+From 0000000000000000000000000000000000000000 Mon Sep 17 00:00:00 2001
+From: Jens Axboe <axboe@kernel.dk>
+Date: Tue, 31 Aug 2021 13:57:32 -0600
+Subject: [PATCH] io-wq: split bounded and unbounded work into separate lists
+
+We've got a few issues that all boil down to the fact that we have one
+list of pending work items, yet two different types of workers to
+serve them. This causes some oddities around workers switching type and
+even hashed work vs regular work on the same bounded list.
+
+Just separate them out cleanly, similarly to how we already do
+accounting of what is running. That provides a clean separation and
+removes some corner cases that can cause stalls when handling IO
+that is punted to io-wq.
+
+Fixes: ecc53c48c13d ("io-wq: check max_worker limits if a worker transitions bound state")
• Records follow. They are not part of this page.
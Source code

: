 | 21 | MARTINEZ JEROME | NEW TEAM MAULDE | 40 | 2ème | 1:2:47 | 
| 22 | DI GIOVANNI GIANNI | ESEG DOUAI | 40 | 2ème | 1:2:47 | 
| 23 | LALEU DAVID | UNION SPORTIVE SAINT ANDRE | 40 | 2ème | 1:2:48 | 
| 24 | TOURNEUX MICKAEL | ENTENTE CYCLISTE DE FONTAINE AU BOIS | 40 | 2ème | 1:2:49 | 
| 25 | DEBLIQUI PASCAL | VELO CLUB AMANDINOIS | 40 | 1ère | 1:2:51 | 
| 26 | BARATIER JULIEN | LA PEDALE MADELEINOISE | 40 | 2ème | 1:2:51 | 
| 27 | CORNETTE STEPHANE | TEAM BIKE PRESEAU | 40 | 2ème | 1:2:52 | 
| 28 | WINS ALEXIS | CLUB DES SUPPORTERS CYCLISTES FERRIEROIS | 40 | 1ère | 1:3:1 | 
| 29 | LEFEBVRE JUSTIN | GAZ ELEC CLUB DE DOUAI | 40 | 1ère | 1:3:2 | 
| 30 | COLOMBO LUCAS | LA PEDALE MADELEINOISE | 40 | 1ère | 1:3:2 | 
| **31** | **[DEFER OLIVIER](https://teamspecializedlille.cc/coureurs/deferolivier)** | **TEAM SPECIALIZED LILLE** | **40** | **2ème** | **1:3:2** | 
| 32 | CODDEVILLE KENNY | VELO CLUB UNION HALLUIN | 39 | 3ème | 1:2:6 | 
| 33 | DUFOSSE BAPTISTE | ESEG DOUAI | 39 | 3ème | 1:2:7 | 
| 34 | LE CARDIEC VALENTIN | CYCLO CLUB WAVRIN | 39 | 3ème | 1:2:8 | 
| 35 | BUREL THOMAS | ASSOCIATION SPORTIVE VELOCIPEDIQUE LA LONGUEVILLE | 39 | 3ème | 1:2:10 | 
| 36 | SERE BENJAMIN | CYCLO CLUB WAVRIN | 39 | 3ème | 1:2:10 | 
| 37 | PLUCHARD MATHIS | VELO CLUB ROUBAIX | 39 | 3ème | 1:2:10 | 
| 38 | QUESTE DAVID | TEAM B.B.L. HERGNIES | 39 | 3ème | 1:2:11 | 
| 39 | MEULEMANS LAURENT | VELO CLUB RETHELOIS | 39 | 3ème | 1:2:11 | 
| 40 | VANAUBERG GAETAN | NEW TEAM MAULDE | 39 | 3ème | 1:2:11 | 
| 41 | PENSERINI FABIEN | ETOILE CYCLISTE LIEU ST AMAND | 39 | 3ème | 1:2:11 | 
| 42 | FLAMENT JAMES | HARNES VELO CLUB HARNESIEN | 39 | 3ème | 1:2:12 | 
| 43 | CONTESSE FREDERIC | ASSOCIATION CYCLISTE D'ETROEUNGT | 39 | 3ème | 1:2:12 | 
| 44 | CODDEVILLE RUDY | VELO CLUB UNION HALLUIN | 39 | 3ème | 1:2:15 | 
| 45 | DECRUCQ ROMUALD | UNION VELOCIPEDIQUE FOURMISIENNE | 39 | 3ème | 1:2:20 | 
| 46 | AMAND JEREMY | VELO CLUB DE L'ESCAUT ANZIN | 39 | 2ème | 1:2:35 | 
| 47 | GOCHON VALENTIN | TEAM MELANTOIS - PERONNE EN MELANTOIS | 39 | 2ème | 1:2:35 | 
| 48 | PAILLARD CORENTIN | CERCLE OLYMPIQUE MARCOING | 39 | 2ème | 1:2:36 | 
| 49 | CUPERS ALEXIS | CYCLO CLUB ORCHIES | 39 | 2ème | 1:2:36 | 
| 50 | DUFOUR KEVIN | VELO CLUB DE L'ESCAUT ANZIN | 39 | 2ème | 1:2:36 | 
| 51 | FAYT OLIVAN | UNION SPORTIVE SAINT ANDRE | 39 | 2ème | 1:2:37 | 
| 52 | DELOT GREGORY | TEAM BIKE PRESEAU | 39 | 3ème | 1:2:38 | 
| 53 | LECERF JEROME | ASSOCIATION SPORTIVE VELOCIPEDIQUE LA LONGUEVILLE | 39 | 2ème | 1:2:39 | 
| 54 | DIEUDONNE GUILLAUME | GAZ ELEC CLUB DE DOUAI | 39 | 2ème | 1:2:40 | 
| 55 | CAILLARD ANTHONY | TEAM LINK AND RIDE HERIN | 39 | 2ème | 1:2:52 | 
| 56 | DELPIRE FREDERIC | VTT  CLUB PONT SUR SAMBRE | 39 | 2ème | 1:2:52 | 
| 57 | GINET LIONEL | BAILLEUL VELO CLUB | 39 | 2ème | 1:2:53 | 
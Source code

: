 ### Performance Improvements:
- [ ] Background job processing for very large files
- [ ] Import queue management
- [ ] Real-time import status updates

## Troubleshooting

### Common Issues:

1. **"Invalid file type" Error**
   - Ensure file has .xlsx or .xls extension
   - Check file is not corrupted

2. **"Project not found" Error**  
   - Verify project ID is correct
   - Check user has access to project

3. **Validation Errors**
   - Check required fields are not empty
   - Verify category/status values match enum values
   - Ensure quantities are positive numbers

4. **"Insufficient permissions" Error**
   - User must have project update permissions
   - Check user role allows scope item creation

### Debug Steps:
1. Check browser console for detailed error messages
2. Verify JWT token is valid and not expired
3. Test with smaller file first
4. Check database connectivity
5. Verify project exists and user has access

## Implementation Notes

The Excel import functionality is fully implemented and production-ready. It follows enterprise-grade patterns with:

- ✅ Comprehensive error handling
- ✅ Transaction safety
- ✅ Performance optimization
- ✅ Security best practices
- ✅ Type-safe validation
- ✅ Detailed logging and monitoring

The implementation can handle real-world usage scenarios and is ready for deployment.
+Signed-off-by: Jens Axboe <axboe@kernel.dk>
+[backport]
+Signed-off-by: Fabian Ebner <f.ebner@proxmox.com>
+---
+ fs/io-wq.c | 156 +++++++++++++++++++++++------------------------------
+ 1 file changed, 68 insertions(+), 88 deletions(-)
+
+diff --git a/fs/io-wq.c b/fs/io-wq.c
+index 33678185f3bc..2496d8781ea1 100644
+--- a/fs/io-wq.c
++++ b/fs/io-wq.c
+@@ -34,7 +34,7 @@ enum {
+ };
+
+ enum {
+- IO_WQE_FLAG_STALLED = 1, /* stalled on hash */
++ IO_ACCT_STALLED_BIT = 0, /* stalled on hash */
+ };
+
+ /*
+@@ -73,25 +73,24 @@ struct io_wqe_acct {
+ unsigned max_workers;
+ int index;
+ atomic_t nr_running;
++ struct io_wq_work_list work_list;
++ unsigned long flags;
+ };
+
+ enum {
+ IO_WQ_ACCT_BOUND,
+ IO_WQ_ACCT_UNBOUND,
++ IO_WQ_ACCT_NR,
+ };
+
+ /*
+ * Per-node worker thread pool
+ */
+ struct io_wqe {
+- struct {
+- raw_spinlock_t lock;
+- struct io_wq_work_list work_list;
+- unsigned flags;
+- } ____cacheline_aligned_in_smp;
++ raw_spinlock_t lock;
++ struct io_wqe_acct acct[2];
+
+ int node;
+- struct io_wqe_acct acct[2];
+
+ struct hlist_nulls_head free_list;
+ struct list_head all_list;
+@@ -196,11 +195,10 @@ static void io_worker_exit(struct io_worker *worker)
+ do_exit(0);
+ }
+
+-static inline bool io_wqe_run_queue(struct io_wqe *wqe)
+- __must_hold(wqe->lock)
++static inline bool io_acct_run_queue(struct io_wqe_acct *acct)
+ {
+- if (!wq_list_empty(&wqe->work_list) &&
+- !(wqe->flags & IO_WQE_FLAG_STALLED))
++ if (!wq_list_empty(&acct->work_list) &&
++ !test_bit(IO_ACCT_STALLED_BIT, &acct->flags))
+ return true;
+ return false;
+ }
+@@ -209,7 +207,8 @@ static inline bool io_wqe_run_queue(struct io_wqe *wqe)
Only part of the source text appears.